The Third Division of the Adjustment Board, upon the whole record and all the evidence, finds that:
The carrier or carriers and the employee or employees involved in this dispute are respectively carrier and employee within the meaning of the Railway Labor Act, as approved June 21, 1934.
This Division of the Adjustment Board has jurisdiction over the dispute involved herein.
This dispute arises out of the Carrier's use of outside forces to perform concrete culvert and retaining wall work. The record reveals that the Carrier gave notice of its intention to contract out such work on August 27, 1991, stating that it "will be available for a conference at a mutually agreeable time." By letter dated September 10, 1991, the Organization objected to the contracting, raised specific questions, and requested a conference prior to the commencement of the work. The Carrier responded to the Organization's concerns and expressed a willingness to meet in its September 24, 1991 reply, suggesting that the Organization put the matter on the agenda at their next conference on contracting notices. The matter was discussed in conference on October 2, 1991. The contracting in issue commenced on October 1, 1991, the day before the conference.

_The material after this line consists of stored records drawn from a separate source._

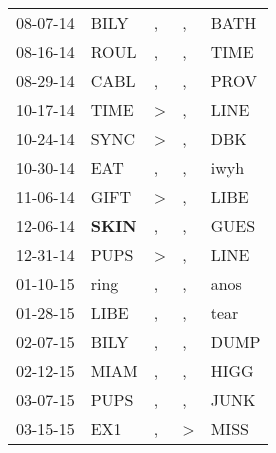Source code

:\begin{supertabular}{p{0.07\textwidth}p{0.06\textwidth}p{0.02\textwidth}p{0.02\textwidth}p{0.06\textwidth}}
          08-07-14\textsuperscript{} &           BILY\textsuperscript{} &                , &             , &           BATH\textsuperscript{} \\
          08-16-14\textsuperscript{} &           ROUL\textsuperscript{} &                , &             , &           TIME\textsuperscript{} \\
          08-29-14\textsuperscript{} &           CABL\textsuperscript{} &                , &             , &           PROV\textsuperscript{} \\
          10-17-14\textsuperscript{} &           TIME\textsuperscript{} &     \textgreater &             , &           LINE\textsuperscript{} \\
          10-24-14\textsuperscript{} &           SYNC\textsuperscript{} &     \textgreater &             , &            DBK\textsuperscript{} \\
          10-30-14\textsuperscript{} &            EAT\textsuperscript{} &                , &             , &           iwyh\textsuperscript{} \\
          11-06-14\textsuperscript{} &           GIFT\textsuperscript{} &     \textgreater &             , &           LIBE\textsuperscript{} \\
          12-06-14\textsuperscript{} &  \textbf{SKIN\textsuperscript{}} &                , &             , &           GUES\textsuperscript{} \\
          12-31-14\textsuperscript{} &           PUPS\textsuperscript{} &     \textgreater &             , &           LINE\textsuperscript{} \\
          01-10-15\textsuperscript{} &           ring\textsuperscript{} &                , &             , &           anos\textsuperscript{} \\
          01-28-15\textsuperscript{} &           LIBE\textsuperscript{} &                , &             , &           tear\textsuperscript{} \\
          02-07-15\textsuperscript{} &           BILY\textsuperscript{} &                , &             , &           DUMP\textsuperscript{} \\
          02-12-15\textsuperscript{} &           MIAM\textsuperscript{} &                , &             , &           HIGG\textsuperscript{} \\
          03-07-15\textsuperscript{} &           PUPS\textsuperscript{} &                , &             , &           JUNK\textsuperscript{} \\
          03-15-15\textsuperscript{} &            EX1\textsuperscript{} &                , &  \textgreater &           MISS\textsuperscript{} \\

\end{supertabular}
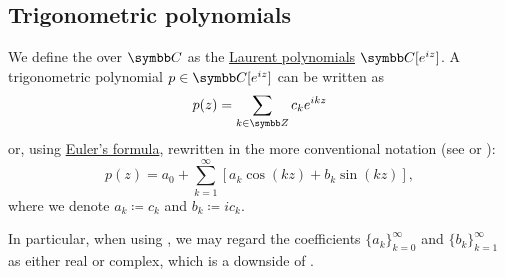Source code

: \subsection{Trigonometric polynomials}\label{subsec:trigonometric_polynomials}

\begin{definition}\label{def:trigonometric_polynomial}
  We define the  over \( \BC \) as the \hyperref[def:laurent_polynomial/polynomial]{Laurent polynomials} \( \BC[e^{iz}] \). A trigonometric polynomial \( p \in \BC[e^{iz}] \) can be written as
  \begin{equation}\label{def:trigonometric_polynomial/exponential}
    p(z) = \sum_{k \in \BZ} c_k e^{ikz}
  \end{equation}
  or, using \hyperref[thm:trigonometric_identities/euler]{Euler's formula}, rewritten in the more conventional notation (see \cite[1]{Боянов2008} or \cite[88]{Rudin1987}):
  \begin{equation}\label{def:trigonometric_polynomial/trigonometric}
    p(z) = a_0 + \sum_{k=1}^\infty [ a_k \cos(kz) + b_k \sin(kz) ],
  \end{equation}
  where we denote \( a_k \coloneqq c_k \) and \( b_k \coloneqq ic_k \).

  In particular, when using , we may regard the coefficients \( \{ a_k \}_{k=0}^\infty \) and \( \{ b_k \}_{k=1}^\infty \) as either real or complex, which is a downside of .
\end{definition}
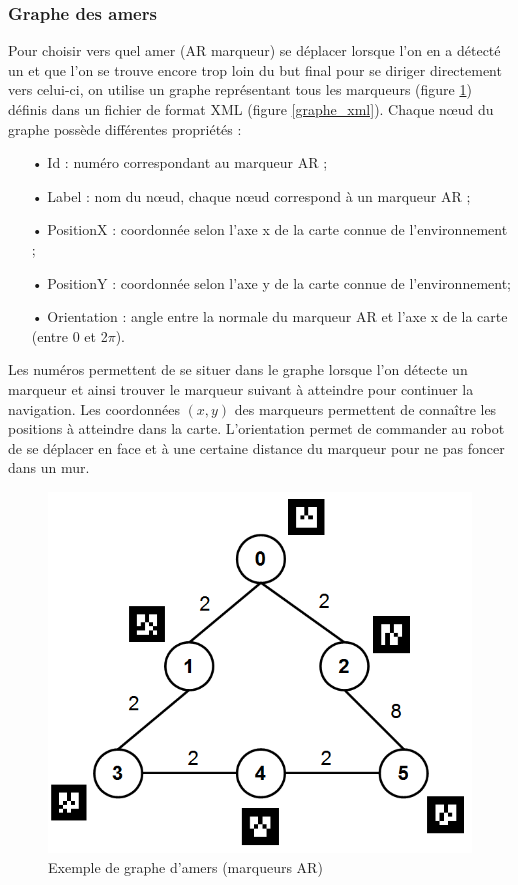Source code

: \documentclass[10pt,a4paper]{article}
\begin{document}
\subsubsection{Graphe des amers}
\label{sec:grapheDesAmers}

Pour choisir vers quel amer (AR marqueur) se déplacer lorsque l'on en a détecté un et que l'on se trouve encore trop loin du but final pour se diriger directement vers celui-ci, on utilise un graphe représentant tous les marqueurs (figure \ref{graphe}) définis dans un fichier de format XML (figure \ref{graphe_xml}). Chaque nœud du graphe possède différentes propriétés : 

\begin{itemize}
\item[•] Id : numéro correspondant au marqueur AR ; 
\item[•] Label : nom du nœud, chaque nœud correspond à un marqueur AR ; 
\item[•] PositionX : coordonnée selon l'axe x de la carte connue de l'environnement ; 
\item[•] PositionY : coordonnée selon l'axe y de la carte connue de l'environnement; 
\item[•] Orientation : angle entre la normale du marqueur AR et l'axe x de la carte (entre 0 et 2$\pi$).
\end{itemize}

Les numéros permettent de se situer dans le graphe lorsque l'on détecte un marqueur et ainsi trouver le marqueur suivant à atteindre pour continuer la navigation. Les coordonnées $(x,y)$ des marqueurs permettent de connaître les positions à atteindre dans la carte. L'orientation permet de commander au robot de se déplacer en face et à une certaine distance du marqueur pour ne pas foncer dans un mur.

\begin{figure}[!h]
\centering\includegraphics[scale=0.4]{figures/graphe.png}
\caption{Exemple de graphe d'amers (marqueurs AR)}
\label{graphe}
\end{figure}
\end{document}
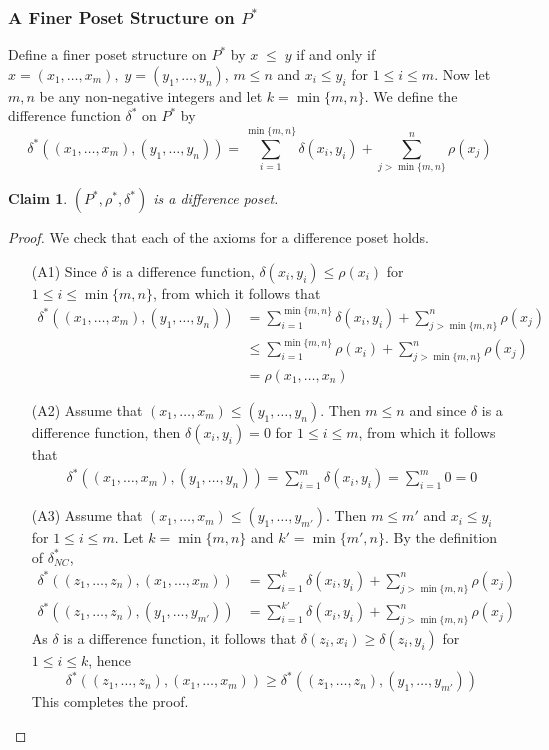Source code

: \documentclass[acmsmall,review,anonymous]{acmart}\settopmatter{printfolios=true,printccs=false,printacmref=false}
\newtheorem{claim}{Claim}
\begin{document}
\subsubsection{A Finer Poset Structure on $P^*$}
Define a finer poset structure on $P^*$ by $x \; \leq \; y$
if and only if $x = (x_1, \ldots, x_m), \; y = (y_1, \ldots, y_n)$, $m \leq n$
and $x_i \leq y_i$ for $1 \leq i \leq m$. Now let $m, n$ be any non-negative
integers and let $k = \min\{m, n\}$. We define the difference function
$\delta^*$ on $P^*$ by
$$\delta^*((x_1, \ldots, x_m), (y_1, \ldots, y_n)) =
\sum_{i=1}^{\min\{m, n\}} \delta(x_i, y_i) + \sum_{j > \min\{m, n\}}^n \rho(x_j)
$$
\begin{claim}
$(P^*, \rho^*, \delta^*)$ is a difference poset.
\end{claim}
\begin{proof}
We check that each of the axioms for a difference poset holds.
\begin{enumerate}
  \item[(A1)]
  Since $\delta$ is a difference function, $\delta(x_i, y_i)
  \leq \rho(x_i)$ for $1 \leq i \leq \min\{m, n\}$, from which it follows that
  \begin{align*}
\delta^*((x_1, \ldots, x_m), (y_1, \ldots, y_n)) &=
\sum_{i=1}^{\min\{m, n\}} \delta(x_i, y_i) + \sum_{j > \min\{m, n\}}^n
\rho(x_j)\\
&\leq  \sum_{i=1}^{\min\{m, n\}} \rho(x_i) + \sum_{j > \min\{m, n\}}^n
\rho(x_j)\\
&= \rho(x_1, \ldots, x_n)
\end{align*}
\item[(A2)]
Assume that $(x_1, \ldots, x_m) \leq (y_1, \ldots, y_n)$. Then $m \leq
n$ and since $\delta$ is a difference function, then $\delta(x_i, y_i) = 0$
for $1 \leq i \leq m$, from which it follows that
\begin{align*}
\delta^*((x_1, \ldots, x_m), (y_1, \ldots, y_n)) = \sum_{i=1}^m \delta(x_i,
y_i) = \sum_{i=1}^m 0 = 0
\end{align*}
\item[(A3)]
Assume that $(x_1, \ldots, x_m) \leq (y_1, \ldots, y_{m'})$. Then $m \leq
m'$ and $x_i \leq y_i$ for $1 \leq i \leq m$. Let $k = \min\{m, n\}$ and $k' =
\min\{m', n\}$. By the definition of $\delta_{NC}^*$,
\begin{align*}
\delta^*((z_1, \ldots, z_n), (x_1, \ldots, x_m)) &= \sum_{i=1}^{k} \delta(x_i,
y_i) + \sum_{j > \min\{m, n\}}^n \rho(x_j)\\
\delta^*((z_1, \ldots, z_n), (y_1, \ldots, y_{m'})) &= \sum_{i=1}^{k'}
\delta(x_i, y_i) + \sum_{j > \min\{m, n\}}^n \rho(x_j)
\end{align*}
As $\delta$ is a difference function, it follows that $\delta(z_i, x_i) \geq
\delta(z_i, y_i)$ for $1 \leq i \leq k$, hence
$$\delta^*((z_1, \ldots, z_n), (x_1, \ldots, x_m)) \geq \delta^*((z_1,
\ldots, z_n), (y_1, \ldots, y_{m'}))$$
This completes the proof.
\end{enumerate}
\end{proof}
\end{document}

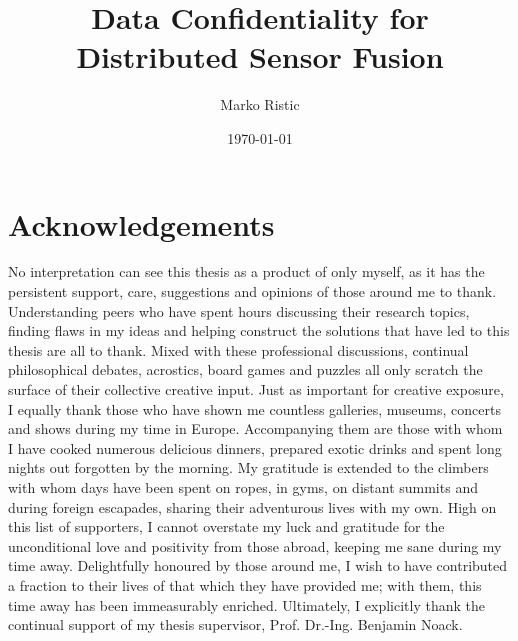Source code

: \documentclass[oneside]{scrbook}
\title{Data Confidentiality for Distributed Sensor Fusion}
\author{Marko Ristic}
\date{\today}
\theoremstyle{definition}
\theoremstyle{definition}
\theoremstyle{remark}
\begin{document}
\maketitle

\frontmatter
\tableofcontents

% 
%                                     
%                                     
%                                     
% 

\chapter{Acknowledgements}
No interpretation can see this thesis as a product of only myself, as it has the persistent support, care, suggestions and opinions of those around me to thank. Understanding peers who have spent hours discussing their research topics, finding flaws in my ideas and helping construct the solutions that have led to this thesis are all to thank. Mixed with these professional discussions, continual philosophical debates, acrostics, board games and puzzles all only scratch the surface of their collective creative input. Just as important for creative exposure, I equally thank those who have shown me countless galleries, museums, concerts and shows during my time in Europe. Accompanying them are those with whom I have cooked numerous delicious dinners, prepared exotic drinks and spent long nights out forgotten by the morning. My gratitude is extended to the climbers with whom days have been spent on ropes, in gyms, on distant summits and during foreign escapades, sharing their adventurous lives with my own. High on this list of supporters, I cannot overstate my luck and gratitude for the unconditional love and positivity from those abroad, keeping me sane during my time away. Delightfully honoured by those around me, I wish to have contributed a fraction to their lives of that which they have provided me; with them, this time away has been immeasurably enriched. Ultimately, I explicitly thank the continual support of my thesis supervisor, Prof. Dr.-Ing. Benjamin Noack.

% 
%                                                                
%                                                                
%                                                                
% 
\end{document}
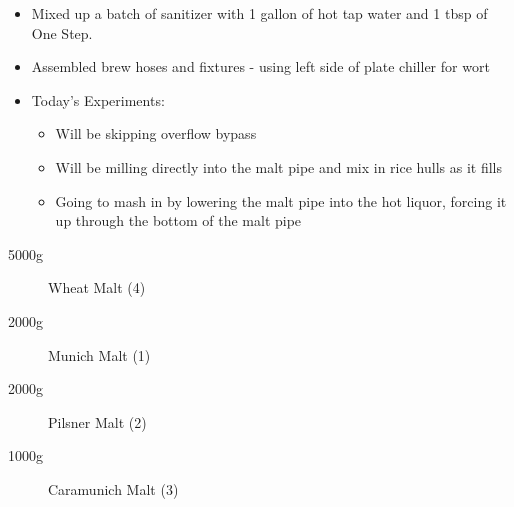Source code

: \def\todaysdate{20201113}
\newday{\todaysdate}\label{\todaysdate}


\begin{itemize}
    \item Mixed up a batch of sanitizer with 1 gallon of hot tap water and 1 tbsp of One Step.
    \item Assembled brew hoses and fixtures - using left side of plate chiller for wort
    \item Today's Experiments:
        \begin{itemize}
            \item Will be skipping overflow bypass
            \item Will be milling directly into the malt pipe and mix in rice hulls as it fills
            \item Going to mash in by lowering the malt pipe into the hot liquor, forcing it up through the bottom of the malt pipe
        \end{itemize}
\end{itemize}

\begin{description}
    \item[5000g] Wheat Malt (4)
    \item[2000g] Munich Malt (1)
    \item[2000g] Pilsner Malt (2)
    \item[1000g] Caramunich Malt (3)
\end{description}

The ability of the Carrier to contract out concrete work under Rule 52(b) has been upheld in Third Division Awards 31172, 31035, 31029, 31028, 30287 and 30262. Given the practice established on this property for the kind of contracting out involved in this case, there is no basis for determining that these Awards are palpably erroneous. In the interests of stability, we shall follow their holdings. Form 1 Award No. 31651
The Board concludes that the record in this case does not support the Organization's contention that the Carrier failed to live up to its good faith obligation to meet in conference prior to the work commencing. While the conference was, in fact, held the day after the work began, the Carrier notified the Organization at least 33 days prior to the contracting that it was available to meet in conference in its original notice of intent. Rather than attempting to arrange a conference within the 15 days' advance notice period required in Rule 52(a) in response to the Carrier's expressed willingness to meet, the Organization chose to wait almost two weeks to reply to the notice and requested a conference, rather than arranging a specific date for one to be held. These facts are far different from those relied upon by the Board in finding a Rule 52(a) violation in Third Division Award 31171. Under the circumstances of this case, we cannot say that the Carrier did not give the Organization adequate opportunity to schedule a conference prior to the commencement of work. See Third Division Award 31035.
This Board, after consideration of the dispute identified above, hereby orders than award favorable to the Claimant(s) not be made.